- Exercise requirements
After the line containing "### Unbiased and Objective", copy nothing more; up to and including it, copy every line of the listing exactly from the first, leaving out the pictures.

------ Data for this exercise

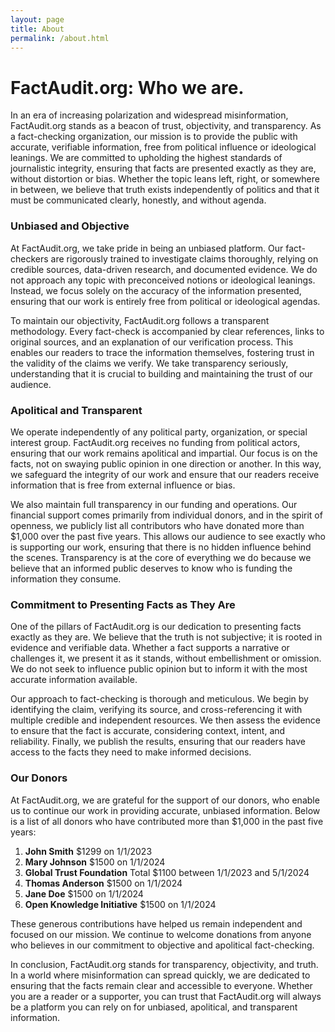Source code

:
 ```yaml
---
layout: page
title: About
permalink: /about.html
---
```


# FactAudit.org: Who we are.

In an era of increasing polarization and widespread misinformation, FactAudit.org stands as a beacon of trust, objectivity, and transparency. As a fact-checking organization, our mission is to provide the public with accurate, verifiable information, free from political influence or ideological leanings. We are committed to upholding the highest standards of journalistic integrity, ensuring that facts are presented exactly as they are, without distortion or bias. Whether the topic leans left, right, or somewhere in between, we believe that truth exists independently of politics and that it must be communicated clearly, honestly, and without agenda.

### Unbiased and Objective

At FactAudit.org, we take pride in being an unbiased platform. Our fact-checkers are rigorously trained to investigate claims thoroughly, relying on credible sources, data-driven research, and documented evidence. We do not approach any topic with preconceived notions or ideological leanings. Instead, we focus solely on the accuracy of the information presented, ensuring that our work is entirely free from political or ideological agendas.

To maintain our objectivity, FactAudit.org follows a transparent methodology. Every fact-check is accompanied by clear references, links to original sources, and an explanation of our verification process. This enables our readers to trace the information themselves, fostering trust in the validity of the claims we verify. We take transparency seriously, understanding that it is crucial to building and maintaining the trust of our audience.

### Apolitical and Transparent

We operate independently of any political party, organization, or special interest group. FactAudit.org receives no funding from political actors, ensuring that our work remains apolitical and impartial. Our focus is on the facts, not on swaying public opinion in one direction or another. In this way, we safeguard the integrity of our work and ensure that our readers receive information that is free from external influence or bias.

We also maintain full transparency in our funding and operations. Our financial support comes primarily from individual donors, and in the spirit of openness, we publicly list all contributors who have donated more than $1,000 over the past five years. This allows our audience to see exactly who is supporting our work, ensuring that there is no hidden influence behind the scenes. Transparency is at the core of everything we do because we believe that an informed public deserves to know who is funding the information they consume.

### Commitment to Presenting Facts as They Are

One of the pillars of FactAudit.org is our dedication to presenting facts exactly as they are. We believe that the truth is not subjective; it is rooted in evidence and verifiable data. Whether a fact supports a narrative or challenges it, we present it as it stands, without embellishment or omission. We do not seek to influence public opinion but to inform it with the most accurate information available.

Our approach to fact-checking is thorough and meticulous. We begin by identifying the claim, verifying its source, and cross-referencing it with multiple credible and independent resources. We then assess the evidence to ensure that the fact is accurate, considering context, intent, and reliability. Finally, we publish the results, ensuring that our readers have access to the facts they need to make informed decisions.

### Our Donors

At FactAudit.org, we are grateful for the support of our donors, who enable us to continue our work in providing accurate, unbiased information. Below is a list of all donors who have contributed more than $1,000 in the past five years:

1. **John Smith** $1299 on 1/1/2023
2. **Mary Johnson** $1500 on 1/1/2024
3. **Global Trust Foundation** Total $1100 between 1/1/2023 and 5/1/2024 
4. **Thomas Anderson** $1500 on 1/1/2024
5. **Jane Doe** $1500 on 1/1/2024
6. **Open Knowledge Initiative** $1500 on 1/1/2024

These generous contributions have helped us remain independent and focused on our mission. We continue to welcome donations from anyone who believes in our commitment to objective and apolitical fact-checking.

In conclusion, FactAudit.org stands for transparency, objectivity, and truth. In a world where misinformation can spread quickly, we are dedicated to ensuring that the facts remain clear and accessible to everyone. Whether you are a reader or a supporter, you can trust that FactAudit.org will always be a platform you can rely on for unbiased, apolitical, and transparent information.
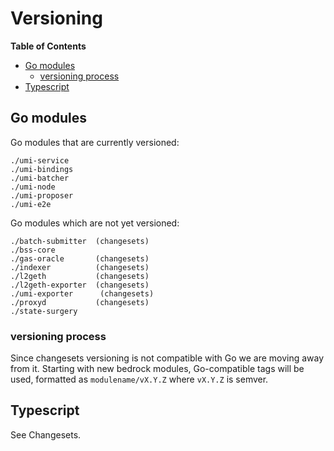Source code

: # Versioning

<!-- START doctoc generated TOC please keep comment here to allow auto update -->
<!-- DON'T EDIT THIS SECTION, INSTEAD RE-RUN doctoc TO UPDATE -->
**Table of Contents**

- [Go modules](#go-modules)
  - [versioning process](#versioning-process)
- [Typescript](#typescript)

<!-- END doctoc generated TOC please keep comment here to allow auto update -->

## Go modules

Go modules that are currently versioned:

```text
./umi-service
./umi-bindings
./umi-batcher
./umi-node
./umi-proposer
./umi-e2e
```

Go modules which are not yet versioned:

```text
./batch-submitter  (changesets)
./bss-core
./gas-oracle       (changesets)
./indexer          (changesets)
./l2geth           (changesets)
./l2geth-exporter  (changesets)
./umi-exporter      (changesets)
./proxyd           (changesets)
./state-surgery
```

### versioning process

Since changesets versioning is not compatible with Go we are moving away from it.
Starting with new bedrock modules, Go-compatible tags will be used,
formatted as `modulename/vX.Y.Z` where `vX.Y.Z` is semver.

## Typescript

See Changesets.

------------

- Reply to the task
Source code

:
 ```yaml
---
layout: page
title: About
permalink: /about.html
---
```


# FactAudit.org: Who we are.

In an era of increasing polarization and widespread misinformation, FactAudit.org stands as a beacon of trust, objectivity, and transparency. As a fact-checking organization, our mission is to provide the public with accurate, verifiable information, free from political influence or ideological leanings. We are committed to upholding the highest standards of journalistic integrity, ensuring that facts are presented exactly as they are, without distortion or bias. Whether the topic leans left, right, or somewhere in between, we believe that truth exists independently of politics and that it must be communicated clearly, honestly, and without agenda.

### Unbiased and Objective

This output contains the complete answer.